EXERCISE GOAL:
In the records below, pick out all lines containing the word "from".

=-=-=-=-=

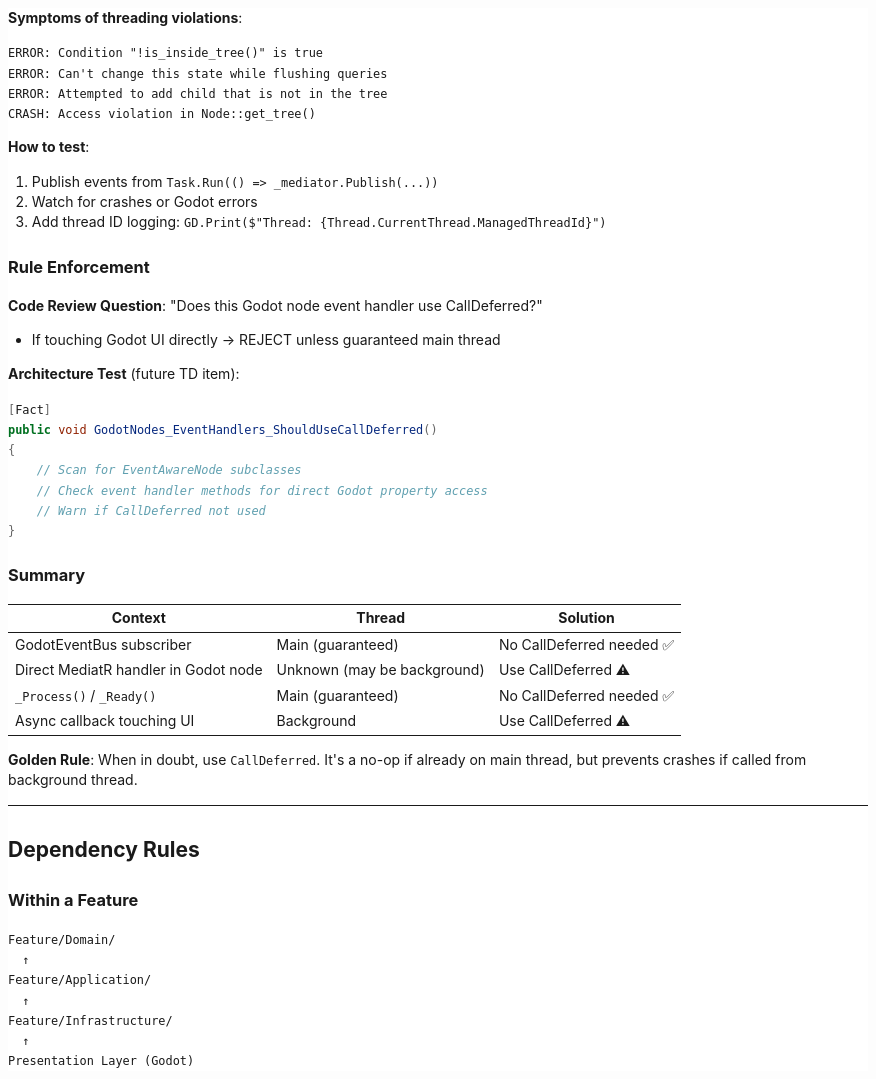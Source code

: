 **Symptoms of threading violations**:
```
ERROR: Condition "!is_inside_tree()" is true
ERROR: Can't change this state while flushing queries
ERROR: Attempted to add child that is not in the tree
CRASH: Access violation in Node::get_tree()
```

**How to test**:
1. Publish events from `Task.Run(() => _mediator.Publish(...))`
2. Watch for crashes or Godot errors
3. Add thread ID logging: `GD.Print($"Thread: {Thread.CurrentThread.ManagedThreadId}")`

### Rule Enforcement

**Code Review Question**: "Does this Godot node event handler use CallDeferred?"
- If touching Godot UI directly → REJECT unless guaranteed main thread

**Architecture Test** (future TD item):
```csharp
[Fact]
public void GodotNodes_EventHandlers_ShouldUseCallDeferred()
{
    // Scan for EventAwareNode subclasses
    // Check event handler methods for direct Godot property access
    // Warn if CallDeferred not used
}
```

### Summary

| Context | Thread | Solution |
|---------|--------|----------|
| GodotEventBus subscriber | Main (guaranteed) | No CallDeferred needed ✅ |
| Direct MediatR handler in Godot node | Unknown (may be background) | Use CallDeferred ⚠️ |
| `_Process()` / `_Ready()` | Main (guaranteed) | No CallDeferred needed ✅ |
| Async callback touching UI | Background | Use CallDeferred ⚠️ |

**Golden Rule**: When in doubt, use `CallDeferred`. It's a no-op if already on main thread, but prevents crashes if called from background thread.

---

## Dependency Rules

### Within a Feature

```
Feature/Domain/
  ↑
Feature/Application/
  ↑
Feature/Infrastructure/
  ↑
Presentation Layer (Godot)
```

=-=-=-=-=

WRITTEN RESPONSE:
1. Publish events from `Task.Run(() => _mediator.Publish(...))`
**Golden Rule**: When in doubt, use `CallDeferred`. It's a no-op if already on main thread, but prevents crashes if called from background thread.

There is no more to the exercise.